_Your assignment_
Quote the records that follow in full and exactly; leave out the pictures.

──────── Record set ────────

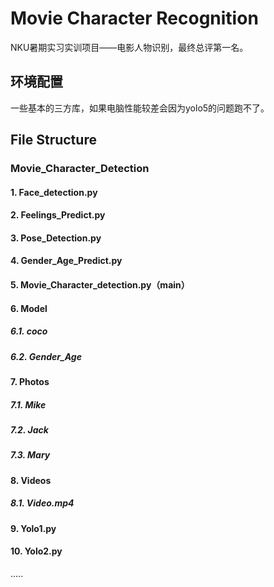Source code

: # Movie Character Recognition

NKU暑期实习实训项目——电影人物识别，最终总评第一名。

## 环境配置

一些基本的三方库，如果电脑性能较差会因为yolo5的问题跑不了。

## File Structure

### Movie_Character_Detection

#### 		1. Face_detection.py

#### 		2. Feelings_Predict.py

#### 		3. Pose_Detection.py

#### 		4. Gender_Age_Predict.py

#### 		5. Movie_Character_detection.py（main）

#### 		6. Model

##### 					6.1. coco

##### 					6.2. Gender_Age

#### 		7. Photos

##### 					7.1. Mike

##### 					7.2. Jack

##### 					7.3. Mary

#### 		8. Videos

##### 					8.1. Video.mp4

#### 9. Yolo1.py

#### 10. Yolo2.py

.....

────────

_Solution for this task_
Source code

: # Movie Character Recognition

NKU暑期实习实训项目——电影人物识别，最终总评第一名。

## 环境配置

一些基本的三方库，如果电脑性能较差会因为yolo5的问题跑不了。

## File Structure

### Movie_Character_Detection

#### 		1. Face_detection.py

#### 		2. Feelings_Predict.py

#### 		3. Pose_Detection.py

#### 		4. Gender_Age_Predict.py

#### 		5. Movie_Character_detection.py（main）

#### 		6. Model

##### 					6.1. coco

##### 					6.2. Gender_Age

#### 		7. Photos

##### 					7.1. Mike

##### 					7.2. Jack

##### 					7.3. Mary

#### 		8. Videos

##### 					8.1. Video.mp4

#### 9. Yolo1.py

#### 10. Yolo2.py

.....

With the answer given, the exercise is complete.